Anzac spent the majority of her first RAN commission in eastern and southern Australian waters, punctuated by visits to New Guinea in June and July 1924, and again in May 1926. In December 1922, her Commanding Officer, Lieutenant Commander Reginald C Creer, RAN, had the rare privilege of handing over command to his twin brother, Lieutenant Commander Herbert V Creer, RAN.

Anzac decommissioned on 4 August 1926 and recommissioned on 10 January 1928 under the command of Commander CH Ringrose, RN. On 9 June 1928 she stood by off the Queensland coast as Sir Charles Kingsford-Smith and his crew approached Brisbane on their historic flight across the Pacific Ocean in the Fokker F.VIIb/3m tri-motor monoplane, Southern Cross. Anzac was again in attendance off the New South Wales coast when Kingsford-Smith made the first non-stop trans-Tasman flight in Southern Cross that September.

HMAS Anzac (I), circa 1929.
HMAS Anzac (I), circa 1929.

In July 1930, Anzac became the first command of Lieutenant Commander (later Vice Admiral Sir) John Collins, RAN. Under his charge the ship visited New Guinea and the Solomon Islands in September 1930. She decommissioned for the third and final time on 30 July 1931 and was subsequently placed into reserve. She was sold for scrap on 8 August 1935 and on 7 May 1936 her hulk was towed out of Port Jackson and scuttled in the Tasman Sea.

HMAS Anzac (II)


The second RAN warship to carry the name Anzac was a Battle Class destroyer.

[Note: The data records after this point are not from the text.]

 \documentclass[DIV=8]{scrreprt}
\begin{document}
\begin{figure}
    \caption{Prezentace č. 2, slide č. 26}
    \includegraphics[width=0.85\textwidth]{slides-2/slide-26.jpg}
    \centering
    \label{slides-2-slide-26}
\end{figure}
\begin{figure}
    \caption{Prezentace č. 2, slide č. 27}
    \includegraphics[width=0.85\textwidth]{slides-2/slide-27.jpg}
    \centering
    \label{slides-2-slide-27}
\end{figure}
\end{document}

Laid down at Williamstown Naval Dockyard, Melbourne on 23 September 1946 Anzac (II) was launched on 20 August 1948 by Lady Collins, wife of the Chief of Naval Staff and aforementioned Commanding Officer of Anzac (I), Vice Admiral Sir John Collins, KBE, CB, RAN. Anzac (II) commissioned at the dockyard on 14 March 1951 under the command of Commander John Plunkett-Cole RAN, and was accepted by the RAN from the dockyard on 22 March 1951.

HMAS Anzac (II).
HMAS Anzac (II).

Following a period of working up and exercises in eastern Australian waters, Anzac departed Sydney on 30 July 1951 for Korean War service where she spent the greater part of the next two years. Her duties included bombarding enemy shore positions, supporting United Nations forces ashore and screening aircraft carrier groups against attack.

During the Royal Tour of Australia in 1953-54 Anzac carried Her Majesty Queen Elizabeth II, HRH the Duke of Edinburgh and the Royal Party on visits to several Queensland ports before continuing on to Papua and New Guinea waters. Other periods in northern waters included four tours as part of the Far East Strategic Reserve (FESR) based at Singapore, during which time she conducted a goodwill visit to the Republic of Vietnam in October 1956. Anzac’s last FESR deployment covered a nine month period in 1959. In execution of those duties, Anzac took part in myriad exercises with the naval forces of the South East Asia Treaty Organisation (SEATO) nations.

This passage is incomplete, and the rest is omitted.